## [Exercise]
Return all lines of the records that contain the word "build".

## [Given information]

********

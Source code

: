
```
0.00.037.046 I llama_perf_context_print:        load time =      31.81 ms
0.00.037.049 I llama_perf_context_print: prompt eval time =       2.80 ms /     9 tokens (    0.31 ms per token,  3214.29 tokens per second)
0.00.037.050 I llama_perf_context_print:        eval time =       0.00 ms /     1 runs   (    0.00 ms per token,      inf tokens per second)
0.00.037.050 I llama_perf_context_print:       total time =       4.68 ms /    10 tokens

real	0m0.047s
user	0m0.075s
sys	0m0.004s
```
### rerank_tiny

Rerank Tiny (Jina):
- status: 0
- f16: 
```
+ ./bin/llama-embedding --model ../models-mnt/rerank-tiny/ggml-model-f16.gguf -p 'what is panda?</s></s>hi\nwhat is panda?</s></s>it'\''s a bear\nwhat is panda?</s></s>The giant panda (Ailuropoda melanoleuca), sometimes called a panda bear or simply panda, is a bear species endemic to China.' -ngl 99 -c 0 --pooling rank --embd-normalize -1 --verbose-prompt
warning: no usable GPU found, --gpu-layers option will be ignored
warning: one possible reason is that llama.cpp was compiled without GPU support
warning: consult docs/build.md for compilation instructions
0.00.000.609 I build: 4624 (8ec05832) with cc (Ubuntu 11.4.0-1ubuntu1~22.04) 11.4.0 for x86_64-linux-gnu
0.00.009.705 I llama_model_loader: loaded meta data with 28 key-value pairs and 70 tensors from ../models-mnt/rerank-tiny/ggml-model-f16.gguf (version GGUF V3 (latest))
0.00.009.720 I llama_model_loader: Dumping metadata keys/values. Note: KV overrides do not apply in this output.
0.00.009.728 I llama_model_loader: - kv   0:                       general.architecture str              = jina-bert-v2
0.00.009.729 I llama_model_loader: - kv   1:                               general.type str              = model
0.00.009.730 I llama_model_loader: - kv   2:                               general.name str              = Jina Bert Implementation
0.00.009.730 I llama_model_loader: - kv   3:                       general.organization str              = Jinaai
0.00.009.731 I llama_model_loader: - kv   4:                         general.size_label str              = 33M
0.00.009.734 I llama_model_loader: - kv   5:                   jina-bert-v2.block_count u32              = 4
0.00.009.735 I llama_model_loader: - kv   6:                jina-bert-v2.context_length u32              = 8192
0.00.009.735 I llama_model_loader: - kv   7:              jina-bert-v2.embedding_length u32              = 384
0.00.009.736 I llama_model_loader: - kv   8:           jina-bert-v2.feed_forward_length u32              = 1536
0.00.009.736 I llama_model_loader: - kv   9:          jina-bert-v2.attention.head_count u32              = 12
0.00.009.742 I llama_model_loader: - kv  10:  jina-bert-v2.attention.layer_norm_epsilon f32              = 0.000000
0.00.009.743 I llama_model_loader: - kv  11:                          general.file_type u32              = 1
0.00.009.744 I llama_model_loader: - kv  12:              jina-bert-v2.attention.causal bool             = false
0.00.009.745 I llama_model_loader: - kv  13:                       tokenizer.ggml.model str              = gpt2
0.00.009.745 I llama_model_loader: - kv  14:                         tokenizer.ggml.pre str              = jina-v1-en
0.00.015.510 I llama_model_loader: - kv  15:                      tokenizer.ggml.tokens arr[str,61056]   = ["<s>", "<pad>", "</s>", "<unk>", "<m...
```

********

## [Written answer]
warning: consult docs/build.md for compilation instructions
0.00.000.609 I build: 4624 (8ec05832) with cc (Ubuntu 11.4.0-1ubuntu1~22.04) 11.4.0 for x86_64-linux-gnu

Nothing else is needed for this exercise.